Les arbres ignorent les frontières politiques

En conclusion, le professeur Max Hagman a bien rendu, dans son allocution de clôture, l'esprit de cette consultation, lorsque, au nom de l'IUFRO, il a déclaré: «Il est de notre devoir à nous, êtres conscients, de réfléchir à ce que nos travaux apporteront de bon à la société. Quand les premiers explorateurs ont laissé derrière eux notre vieux monde, ils ne savaient quasiment rien de ce qui les attendait au-delà de la ligne d'horizon. Maintenant, l'exploration géographique de la Terre touche à son terme et il ne reste plus à connaître que l'immensité bleue et profonde des océans.
«Cette masse d'azur qui baigne ce merveilleux continent qu'est l'Australie est aussi un trait d'union entre nous tous. C'est cette unité que l'on retrouve depuis les temps les plus reculés dans l'esprit de fraternité et de liberté qui anime les hommes de la mer. Mais il est un autre océan où souffle ce même esprit de liberté, l'océan verdoyant de la forêt. Les arbres ignorent les frontières politiques, tout comme la science devrait les ignorer...

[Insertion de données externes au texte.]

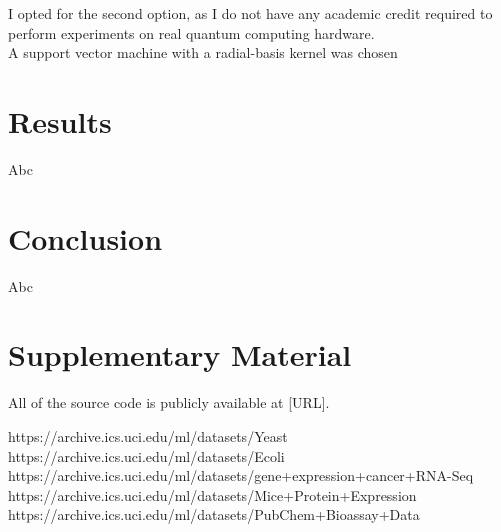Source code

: \documentclass{article}
\begin{document}
  I opted for the second option, as I do not have any academic credit required to perform experiments on real quantum computing hardware. \\

  A support vector machine with a radial-basis kernel was chosen

\section{Results}
  Abc

\section{Conclusion}
  Abc

\section{Supplementary Material}
All of the source code is publicly available at [URL].

https://archive.ics.uci.edu/ml/datasets/Yeast
https://archive.ics.uci.edu/ml/datasets/Ecoli
https://archive.ics.uci.edu/ml/datasets/gene+expression+cancer+RNA-Seq
https://archive.ics.uci.edu/ml/datasets/Mice+Protein+Expression
https://archive.ics.uci.edu/ml/datasets/PubChem+Bioassay+Data
\end{document}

«Nous sommes tous d'accord, je pense, pour reconnaître que c'est à peine si nous avons effleuré un autre immense océan, celui de la connaissance... Je ne crois pas me tromper en disant que, de l'avis des participants à cette consultation, certains hommes de science devraient tenter d'en quitter les rives verdoyantes qui leur sont familières pour s'aventurer sur les eaux profondes de l'inconnu en quête de l'univers mystérieux qui s'étend au-delà de l'horizon de notre savoir actuel.

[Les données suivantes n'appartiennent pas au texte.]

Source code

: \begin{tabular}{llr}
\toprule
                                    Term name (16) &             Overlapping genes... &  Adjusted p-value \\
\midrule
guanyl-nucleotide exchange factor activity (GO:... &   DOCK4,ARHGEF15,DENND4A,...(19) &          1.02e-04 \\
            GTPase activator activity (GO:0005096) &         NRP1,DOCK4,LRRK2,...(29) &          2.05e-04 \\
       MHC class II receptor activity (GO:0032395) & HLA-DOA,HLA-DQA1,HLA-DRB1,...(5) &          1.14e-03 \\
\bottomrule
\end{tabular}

«Je ne saurais dire quels seront les fruits d'une telle expédition, car l'homme est petit et cet océan si vaste. Tout ce dont je puis vous assurer c'est que, pour reprendre les propos de T.S. Elliot, nous ne cesserons jamais d'explorer et que le but ultime de toutes nos explorations sera de revenir à notre point de départ et de le découvrir ainsi pour la première fois.»